Touchstone 4: Measure understanding against high expectations
As stated in my previous post, students must understand the criteria against which they are measured, but must also be held to high procedural and content standards. In my class student grades are measured sole based on their learning and progress towards the courses goals as delineated in chapter learning targets. The only effective way to measure such progress is on a free response question where a student must demonstrate their thinking. In my classroom there is no room for a multiple choice question. In mathematics such questions only encourage guessing and rarely reveal any information about a student’s level of understanding. The College Preparatory Mathematics curriculum I utilize in my classroom suggests assessing students both as a group and individually. My students know that assessments come in two forms. Open ended tasks that require collaboration and thinking beyond the exactitude of the curriculum and tasks that are still rigorous, but can and must be completed individually to assess what each student know specifically.
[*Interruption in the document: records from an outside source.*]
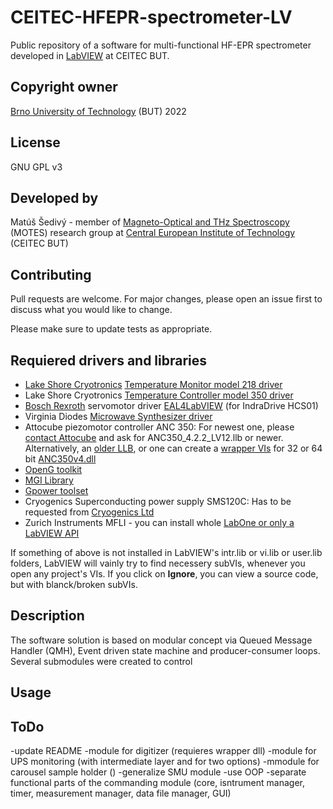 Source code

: # CEITEC-HFEPR-spectrometer-LV
Public repository of a software for multi-functional HF-EPR spectrometer developed in [LabVIEW](https://www.ni.com/cs-cz/shop/software/products/labview.html) at CEITEC BUT.

## Copyright owner
[Brno University of Technology](https://www.vut.cz/en/) (BUT) 2022

## License
GNU GPL v3

## Developed by
Matúš Šedivý - member of [Magneto-Optical and THz Spectroscopy](https://spectroscopy.ceitec.cz/) (MOTES) research group at [Central European Institute of Technology](https://www.ceitec.cz/) (CEITEC BUT)

## Contributing
Pull requests are welcome. For major changes, please open an issue first to discuss what you would like to change.

Please make sure to update tests as appropriate.

## Requiered drivers and libraries
-	[Lake Shore Cryotronics](https://www.lakeshore.com) [Temperature Monitor model 218 driver](http://sine.ni.com/apps/utf8/niid_web_display.model_page?p_model_id=1171) 
-	Lake Shore Cryotronics [Temperature Controller model 350 driver](http://sine.ni.com/apps/utf8/niid_web_display.model_page?p_model_id=21707)
-	[Bosch Rexroth](https://www.boschrexroth.com) servomotor driver [EAL4LabVIEW](https://www.vipm.io/package/eal4labview/) (for IndraDrive HCS01) 
-	Virginia Diodes [Microwave Synthesizer driver](https://vadiodes.com/en/resources/downloads)  
-	Attocube piezomotor controller ANC 350: For newest one, please [contact Attocube](https://www.attocube.com/en/contact/info-request) and ask for ANC350_4.2.2_LV12.llb or newer. Alternatively, an [older LLB](https://github.com/fuoar/CARODotManip/tree/92b688bc7234877625a4ee00df4d2d3d6db0faf5/Documentation/Attocubes/ANC350/Software/ANC350_LabView), or one can create a [wrapper VIs](https://forums.ni.com/t5/Developer-Center-Resources/Tutorial-Creating-Wrapper-VIs-for-C-C-DLL-functions-using-the/ta-p/3522566) for 32 or 64 bit [ANC350v4.dll](https://github.com/attocube-systems/ANC350_Python_Control/tree/master/ANC350)
-	[OpenG toolkit](https://www.vipm.io/package/openg.org_lib_openg_toolkit/) 
-	[MGI Library](https://www.vipm.io/package/mgi_lib_mgi_library/) 
-	[Gpower toolset](https://www.vipm.io/package/gpower_lib_all/)
-	Cryogenics Superconducting power supply SMS120C: Has to be requested from [Cryogenics Ltd](http://cryogenic.co.uk/contact) 
-	Zurich Instruments MFLI - you can install whole [LabOne or only a LabVIEW API](https://www.zhinst.com/europe/en/support/download-center)

If something of above is not installed in LabVIEW's intr.lib or vi.lib or user.lib folders, LabVIEW will vainly try to find necessery subVIs, whenever you open any project's VIs. If you click on **Ignore**, you can view a source code, but with blanck/broken subVIs.

## Description
The software solution is based on modular concept via Queued Message Handler (QMH), Event driven state machine and producer-consumer loops.
Several submodules were created to control 

## Usage

## ToDo
-update README
-module for digitizer (requieres wrapper dll)
-module for UPS monitoring (with intermediate layer and for two options)
-mmodule for carousel sample holder ()
-generalize SMU module
-use OOP
-separate functional parts of the commanding module (core, isntrument manager, timer, measurement manager, data file manager, GUI)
Assessment cannot be the only measure in a classroom, and too many exams exhaust and discourage student learning. That is why I implement a variety of strategies from the CPM curriculum as well as Wees (n.d.). Daily I provided students with the framework to peer edit and to think and then ink their answers, as well as many other small tasks that allow student thinking to become visible. I provide students will small tasks to demonstrate to me and to themselves their growth as mathematicians. Learning can be the only measure of success in the classroom and it is one of the primary tasks of the teacher to make learning public for students on exams and in the day-to-day progress of the classroom.
References:
Dietiker, L., Sallee, T., Kysh, J., & Hoey, B. (2003). College preparatory mathematics: Calculus. Sacramento, CA: CPM Educational Program.